Many critics point to Stahlman’s brother-in-law having been a Klansman as the original sin of the family. Not to defend the Stahlmans, but one would be hard-pressed to find a family with Confederate ancestors that did not also have Klansmen ancestors. More important to understanding the editorial stance of the paper is that Stahlman was a railroad man and the racial issues of the South were fundamentally labor issues. Many white Southerners had gotten rich off the theft of Black labor and even if they were no longer allowed to legally completely steal that labor, they had a vested interest in keeping the price of that labor as low as possible. The racial issues were labor issues and vice versa. You couldn’t extract one from the other. The paper, in the late 1880s, is permeated both with anxiety about whether Black people will leave town and the South if they aren’t better, and excuses and threats about why they won’t be treated better.
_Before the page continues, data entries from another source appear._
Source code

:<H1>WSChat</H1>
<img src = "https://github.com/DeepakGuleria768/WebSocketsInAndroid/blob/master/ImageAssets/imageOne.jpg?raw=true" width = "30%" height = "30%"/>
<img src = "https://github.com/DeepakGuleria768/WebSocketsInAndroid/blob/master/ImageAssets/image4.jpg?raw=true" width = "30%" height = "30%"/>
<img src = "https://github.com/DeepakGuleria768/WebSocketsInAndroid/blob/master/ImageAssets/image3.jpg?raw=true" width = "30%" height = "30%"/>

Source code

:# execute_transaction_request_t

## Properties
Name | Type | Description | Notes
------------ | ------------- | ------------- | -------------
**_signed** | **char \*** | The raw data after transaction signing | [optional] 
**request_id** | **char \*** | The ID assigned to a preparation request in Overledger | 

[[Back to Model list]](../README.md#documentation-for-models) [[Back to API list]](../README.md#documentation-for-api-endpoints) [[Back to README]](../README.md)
On June 5, 1880, the paper ran a story in which it reported “the conditions of the people and the country of Tennessee as very prosperous. There is no war of races there, as civil rights are accorded the negro as fully as in the North. The talk of a few radicals as to the color line is all false and contrary to facts.” Note that the paper doesn’t claim that Black people in the South are accorded civil rights as fully as white people in the South. Also, conditions for Black people in the north weren’t great. 

Two decades into this version of the Banner, in 1907, Col. Luke Lea started the Tennessean, which almost immediately became the bane of Stahlman’s existence. On paper, the Banner was in a much stronger position than the upstart Tennessean, especially financially. But Lea became determined to bring Stahlman down after he and the Banner successfully argued for Lea’s ouster from the U.S. Senate. 
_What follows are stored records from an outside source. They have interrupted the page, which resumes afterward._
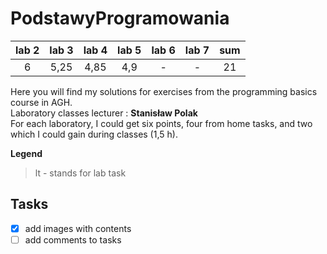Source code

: # PodstawyProgramowania
lab 2 | lab 3| lab 4 | lab 5 | lab 6 | lab 7 | sum
:----:| :---:| :----:|:-----:|:-----:|:----: | :--:
6     | 5,25 | 4,85  | 4,9   | -     | -     | 21 



Here you will find my solutions for exercises from the programming basics course in AGH. \
Laboratory classes lecturer : **Stanisław Polak** \
For each laboratory, I could get six points, four from home tasks, and two which I could gain during classes (1,5 h).

__Legend__
> lt - stands for lab task

## Tasks 
- [x] add images with contents
- [ ] add comments to tasks
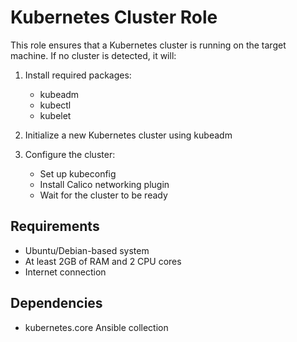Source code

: # Kubernetes Cluster Role

This role ensures that a Kubernetes cluster is running on the target machine. If no cluster is detected, it will:

1. Install required packages:
   - kubeadm
   - kubectl
   - kubelet

2. Initialize a new Kubernetes cluster using kubeadm

3. Configure the cluster:
   - Set up kubeconfig
   - Install Calico networking plugin
   - Wait for the cluster to be ready

## Requirements

- Ubuntu/Debian-based system
- At least 2GB of RAM and 2 CPU cores
- Internet connection

## Dependencies

- kubernetes.core Ansible collection 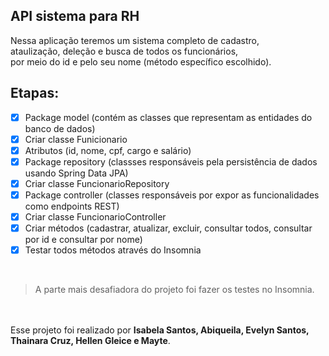 ## API sistema para RH

Nessa aplicação teremos um sistema completo de cadastro,\
ataulização, deleção e busca de todos os funcionários,\
por meio do id e pelo seu nome (método específico escolhido).

## Etapas: 
- [x] Package model (contém as classes que representam as entidades do banco de dados)
- [x] Criar classe Funicionario
- [x] Atributos (id, nome, cpf, cargo e salário)
- [x] Package repository (classses responsáveis pela persistência de dados usando Spring Data JPA)
- [x] Criar classe FuncionarioRepository
- [x] Package controller (classes responsáveis por expor as funcionalidades como endpoints REST)
- [x] Criar classe FuncionarioController
- [x] Criar métodos (cadastrar, atualizar, excluir, consultar todos, consultar por id e consultar por nome)
- [x] Testar todos métodos através do Insomnia
</br>

> A parte mais desafiadora do projeto foi fazer os testes no Insomnia.  

</br></br> Esse projeto foi realizado por **Isabela Santos, Abiqueila, Evelyn Santos, Thainara Cruz, Hellen Gleice e Mayte**.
That wasn’t Lea’s only motivation, though. He was such an anti-German bigot that his Teutophobia led him to some truly wild extremes. At the start of World War I, Lea tried to frame Stahlman as anti-American and have him declared an “alien enemy,” and after the war, 1919, Lea tried to kidnap the exiled Kaiser. Both the kidnapping and the frame job failed, but the bottom line was that now Stahlman had an archenemy. As a result, whatever positions Lea and the Tennessean took, Stahlman and the Banner reflexively took the opposite. The popular election of U.S. senators, Prohibition, women’s suffrage — all saw the Tennessean in favor and the Banner firmly against. 

In 1920, anti-suffragists had even planned to blackmail Harry Burn into changing his pro-suffrage vote by threatening to run a story in the Banner about how he had been bribed to vote for women’s right to vote, thus ruining his reputation and career. Unfortunately for the schemers, the stenographer taking the “witness” “statements” slipped a copy of the transcript to the Tennessean and the morning paper ran the story of the blackmail scheme before the blackmailers could run their bribe story in the afternoon paper.
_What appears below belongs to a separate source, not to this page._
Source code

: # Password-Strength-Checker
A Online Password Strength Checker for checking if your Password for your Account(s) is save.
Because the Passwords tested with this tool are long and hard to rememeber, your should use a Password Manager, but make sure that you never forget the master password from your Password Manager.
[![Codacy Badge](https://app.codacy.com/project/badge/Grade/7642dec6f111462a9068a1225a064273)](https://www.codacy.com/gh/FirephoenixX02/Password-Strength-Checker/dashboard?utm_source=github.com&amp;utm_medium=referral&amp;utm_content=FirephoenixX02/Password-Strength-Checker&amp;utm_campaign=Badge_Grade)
Around this time, Edward Stahlman’s grandson, James Geddes Stahlman, graduated from Vanderbilt and began writing for the Banner. This Stahlman is the Stahlman who looms largest over the legacy of the Banner. So, let’s talk about the 1930s. 

In 1930, Edward Stahlman died, and, in a bit of foreshadowing of the contradiction that would soon stand at the heart of the paper, Fred Russell became sports editor for the Banner, where he would become one of the most well-respected sports writers in the country, doing truly innovative journalism at a paper with a backward-looking and often embarrassing editorial stance. A year later, in 1931, Tennessean founder Luke Lea was indicted for his role in the collapse of the Asheville, North Carolina, Central Bank and Trust. After Lea was sent to prison in 1937, The Tennessean went into receivership and was eventually sold at auction. That same year, James and his uncle, Frank Stahlman, became co-owners of the Banner. This would prove to be hugely consequential for the future of the paper and in some ways start a clock on the end of the Banner.

One of James’s first acts as the paper’s owner and publisher was to help Silliman Evans Sr. buy the Tennessean and then to agree for the papers to join forces in order to save them both money — sort of. Ownership and the editorial voice of each paper would remain separate, but they operated out of the same building, sharing business and production staff. Former Tennessean writer E. Thomas Wood traces the eventual downfall of this iteration of the Banner to this moment.

Writing in the Business Nashville magazine after the Banner closed its doors in 1998, Wood relates:

“In retrospect, the Banner’s fate may well have been sealed when it entered into its joint operating agreement with The Nashville Tennessean in 1937. Under the JOA, the papers shared business resources while remaining competitive editorially. The Banner was the stronger paper then; the Tennessean was emerging from bankruptcy. Yet it was the Banner that dropped its Sunday edition under the terms of the agreement, leaving its rival with what would become a valuable monopoly.”


Elise McMillan is interviewed by Steve Cavendish for Banner & Company. Credit: Special to the Banner/Larry McCormack

The newsrooms were right across the hall from each other, and in competition, and I had been in another city where there were two newspapers El Paso. And they certainly had the same printing company, but they weren’t nearly as close. Well, at the Banner, you shared everything, including restrooms. You had to be very careful. When you went into the restroom, you couldn’t talk if there were others from The Tennessean. NBC actually did a white paper — one of their white papers on journalism — about the situation with the newsrooms.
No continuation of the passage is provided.